Source texts of formatted documents:

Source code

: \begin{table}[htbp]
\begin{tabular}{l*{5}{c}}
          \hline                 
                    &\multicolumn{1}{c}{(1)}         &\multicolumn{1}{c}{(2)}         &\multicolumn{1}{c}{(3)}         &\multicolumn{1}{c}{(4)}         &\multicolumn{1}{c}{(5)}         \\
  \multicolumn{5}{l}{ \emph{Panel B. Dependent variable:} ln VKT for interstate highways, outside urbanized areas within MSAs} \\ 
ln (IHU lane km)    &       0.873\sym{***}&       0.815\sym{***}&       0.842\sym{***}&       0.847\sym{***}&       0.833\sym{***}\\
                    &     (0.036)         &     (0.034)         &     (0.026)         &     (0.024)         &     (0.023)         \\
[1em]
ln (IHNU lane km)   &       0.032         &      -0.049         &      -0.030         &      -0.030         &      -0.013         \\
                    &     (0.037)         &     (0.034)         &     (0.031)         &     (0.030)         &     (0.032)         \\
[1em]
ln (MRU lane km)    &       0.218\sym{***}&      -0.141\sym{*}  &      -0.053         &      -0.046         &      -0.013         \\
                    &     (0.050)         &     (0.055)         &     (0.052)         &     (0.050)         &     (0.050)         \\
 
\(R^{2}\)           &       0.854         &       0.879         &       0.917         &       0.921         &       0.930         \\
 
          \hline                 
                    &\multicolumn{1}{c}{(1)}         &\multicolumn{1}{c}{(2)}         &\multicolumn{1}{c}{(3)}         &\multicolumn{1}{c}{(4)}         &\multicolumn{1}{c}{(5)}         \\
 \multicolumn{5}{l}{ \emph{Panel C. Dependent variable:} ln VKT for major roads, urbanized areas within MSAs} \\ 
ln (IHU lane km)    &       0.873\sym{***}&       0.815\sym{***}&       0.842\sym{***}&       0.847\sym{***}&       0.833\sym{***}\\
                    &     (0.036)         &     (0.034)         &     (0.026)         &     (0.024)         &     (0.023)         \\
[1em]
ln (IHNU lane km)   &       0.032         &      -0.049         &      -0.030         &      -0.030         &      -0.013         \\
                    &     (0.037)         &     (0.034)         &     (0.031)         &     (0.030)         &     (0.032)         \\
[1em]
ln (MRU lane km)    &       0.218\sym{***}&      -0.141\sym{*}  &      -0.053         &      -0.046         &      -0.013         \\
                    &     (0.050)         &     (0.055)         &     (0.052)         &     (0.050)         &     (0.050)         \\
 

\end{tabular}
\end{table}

#### How to complete this task:
Copy out each line in the preceding records that contains "variable".

#### Answer space:
  \multicolumn{5}{l}{ \emph{Panel B. Dependent variable:} ln VKT for interstate highways, outside urbanized areas within MSAs} \\ 
 \multicolumn{5}{l}{ \emph{Panel C. Dependent variable:} ln VKT for major roads, urbanized areas within MSAs} \\ 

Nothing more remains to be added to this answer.